== Exercise objective ==
Retype, word for word, each line between the lines holding "on the planet." and "by Famlam: https://arestwo.org/famlam/redundantRuleChecker.html", inclusive, and leave the rest of the data alone.

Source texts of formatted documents
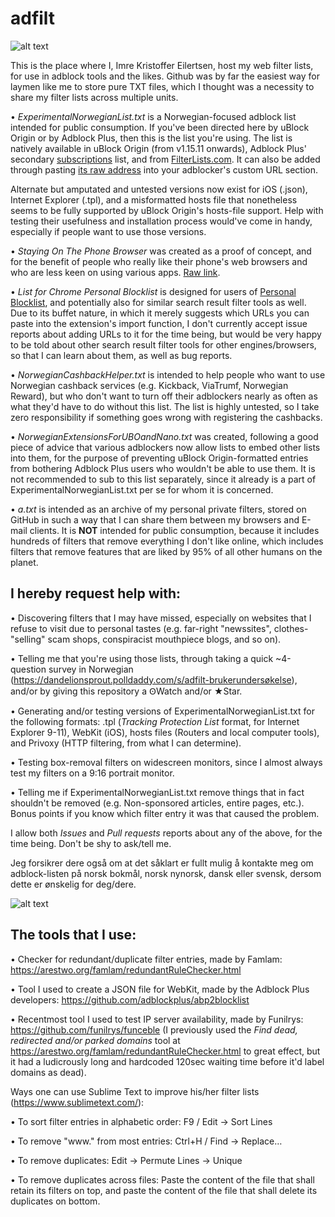 # adfilt

![alt text](https://raw.githubusercontent.com/DandelionSprout/adfilt/master/Images/Adfilt%20logo%202.png)

This is the place where I, Imre Kristoffer Eilertsen, host my web filter lists, for use in adblock tools and the likes. Github was by far the easiest way for laymen like me to store pure TXT files, which I thought was a necessity to share my filter lists across multiple units.

• _ExperimentalNorwegianList.txt_ is a Norwegian-focused adblock list intended for public consumption. If you've been directed here by uBlock Origin or by Adblock Plus, then this is the list you're using. The list is natively available in uBlock Origin (from v1.15.11 onwards), Adblock Plus' secondary [subscriptions](https://adblockplus.org/subscriptions) list, and from [FilterLists.com](https://filterlists.com/). It can also be added through pasting [its raw address](https://raw.githubusercontent.com/DandelionSprout/adfilt/master/ExperimentalNorwegianList.txt) into your adblocker's custom URL section.

Alternate but amputated and untested versions now exist for iOS (.json), Internet Explorer (.tpl), and a misformatted hosts file that nonetheless seems to be fully supported by uBlock Origin's hosts-file support. Help with testing their usefulness and installation process would've come in handy, especially if people want to use those versions.

• _Staying On The Phone Browser_ was created as a proof of concept, and for the benefit of people who really like their phone's web browsers and who are less keen on using various apps. [Raw link](https://raw.githubusercontent.com/DandelionSprout/adfilt/master/stayingonbrowser/Staying%20On%20The%20Phone%20Browser).

• _List for Chrome Personal Blocklist_ is designed for users of [Personal Blocklist](https://chrome.google.com/webstore/detail/personal-blocklist-by-goo/nolijncfnkgaikbjbdaogikpmpbdcdef), and potentially also for similar search result filter tools as well. Due to its buffet nature, in which it merely suggests which URLs you can paste into the extension's import function, I don't currently accept issue reports about adding URLs to it for the time being, but would be very happy to be told about other search result filter tools for other engines/browsers, so that I can learn about them, as well as bug reports.

• _NorwegianCashbackHelper.txt_ is intended to help people who want to use Norwegian cashback services (e.g. Kickback, ViaTrumf, Norwegian Reward), but who don't want to turn off their adblockers nearly as often as what they'd have to do without this list. The list is highly untested, so I take zero responsibility if something goes wrong with registering the cashbacks.

• _NorwegianExtensionsForUBOandNano.txt_ was created, following a good piece of advice that various adblockers now allow lists to embed other lists into them, for the purpose of preventing uBlock Origin-formatted entries from bothering Adblock Plus users who wouldn't be able to use them. It is not recommended to sub to this list separately, since it already is a part of ExperimentalNorwegianList.txt per se for whom it is concerned.

• _a.txt_ is intended as an archive of my personal private filters, stored on GitHub in such a way that I can share them between my browsers and E-mail clients. It is __NOT__ intended for public consumption, because it includes hundreds of filters that remove everything I don't like online, which includes filters that remove features that are liked by 95% of all other humans on the planet.

## I hereby request help with:

• Discovering filters that I may have missed, especially on websites that I refuse to visit due to personal tastes (e.g. far-right "newssites", clothes-"selling" scam shops, conspiracist mouthpiece blogs, and so on).

• Telling me that you're using those lists, through taking a quick ~4-question survey in Norwegian (https://dandelionsprout.polldaddy.com/s/adfilt-brukerundersøkelse), and/or by giving this repository a ꙨWatch and/or ★Star.

• Generating and/or testing versions of ExperimentalNorwegianList.txt for the following formats: .tpl (_Tracking Protection List_ format, for Internet Explorer 9-11), WebKit (iOS), hosts files (Routers and local computer tools), and Privoxy (HTTP filtering, from what I can determine).

• Testing box-removal filters on widescreen monitors, since I almost always test my filters on a 9:16 portrait monitor.

• Telling me if ExperimentalNorwegianList.txt remove things that in fact shouldn't be removed (e.g. Non-sponsored articles, entire pages, etc.). Bonus points if you know which filter entry it was that caused the problem.

I allow both _Issues_ and _Pull requests_ reports about any of the above, for the time being. Don't be shy to ask/tell me.

Jeg forsikrer dere også om at det såklart er fullt mulig å kontakte meg om adblock-listen på norsk bokmål, norsk nynorsk, dansk eller svensk, dersom dette er ønskelig for deg/dere.

![alt text](https://raw.githubusercontent.com/DandelionSprout/adfilt/master/Images/Spr%C3%A5kflagg.png)

## The tools that I use:

• Checker for redundant/duplicate filter entries, made by Famlam: https://arestwo.org/famlam/redundantRuleChecker.html

• Tool I used to create a JSON file for WebKit, made by the Adblock Plus developers: https://github.com/adblockplus/abp2blocklist

• Recentmost tool I used to test IP server availability, made by Funilrys: https://github.com/funilrys/funceble (I previously used the _Find dead, redirected and/or parked domains_ tool at https://arestwo.org/famlam/redundantRuleChecker.html to great effect, but it had a ludicrously long and hardcoded 120sec waiting time before it'd label domains as dead).

Ways one can use Sublime Text to improve his/her filter lists (https://www.sublimetext.com/):

• To sort filter entries in alphabetic order: F9 / Edit → Sort Lines

• To remove "www." from most entries: Ctrl+H / Find → Replace…

• To remove duplicates: Edit → Permute Lines → Unique

• To remove duplicates across files: Paste the content of the file that shall retain its filters on top, and paste the content of the file that shall delete its duplicates on bottom.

== Response area ==
• _a.txt_ is intended as an archive of my personal private filters, stored on GitHub in such a way that I can share them between my browsers and E-mail clients. It is __NOT__ intended for public consumption, because it includes hundreds of filters that remove everything I don't like online, which includes filters that remove features that are liked by 95% of all other humans on the planet.

## I hereby request help with:

• Discovering filters that I may have missed, especially on websites that I refuse to visit due to personal tastes (e.g. far-right "newssites", clothes-"selling" scam shops, conspiracist mouthpiece blogs, and so on).

• Telling me that you're using those lists, through taking a quick ~4-question survey in Norwegian (https://dandelionsprout.polldaddy.com/s/adfilt-brukerundersøkelse), and/or by giving this repository a ꙨWatch and/or ★Star.

• Generating and/or testing versions of ExperimentalNorwegianList.txt for the following formats: .tpl (_Tracking Protection List_ format, for Internet Explorer 9-11), WebKit (iOS), hosts files (Routers and local computer tools), and Privoxy (HTTP filtering, from what I can determine).

• Testing box-removal filters on widescreen monitors, since I almost always test my filters on a 9:16 portrait monitor.

• Telling me if ExperimentalNorwegianList.txt remove things that in fact shouldn't be removed (e.g. Non-sponsored articles, entire pages, etc.). Bonus points if you know which filter entry it was that caused the problem.

I allow both _Issues_ and _Pull requests_ reports about any of the above, for the time being. Don't be shy to ask/tell me.

Jeg forsikrer dere også om at det såklart er fullt mulig å kontakte meg om adblock-listen på norsk bokmål, norsk nynorsk, dansk eller svensk, dersom dette er ønskelig for deg/dere.

![alt text](https://raw.githubusercontent.com/DandelionSprout/adfilt/master/Images/Spr%C3%A5kflagg.png)

## The tools that I use:

• Checker for redundant/duplicate filter entries, made by Famlam: https://arestwo.org/famlam/redundantRuleChecker.html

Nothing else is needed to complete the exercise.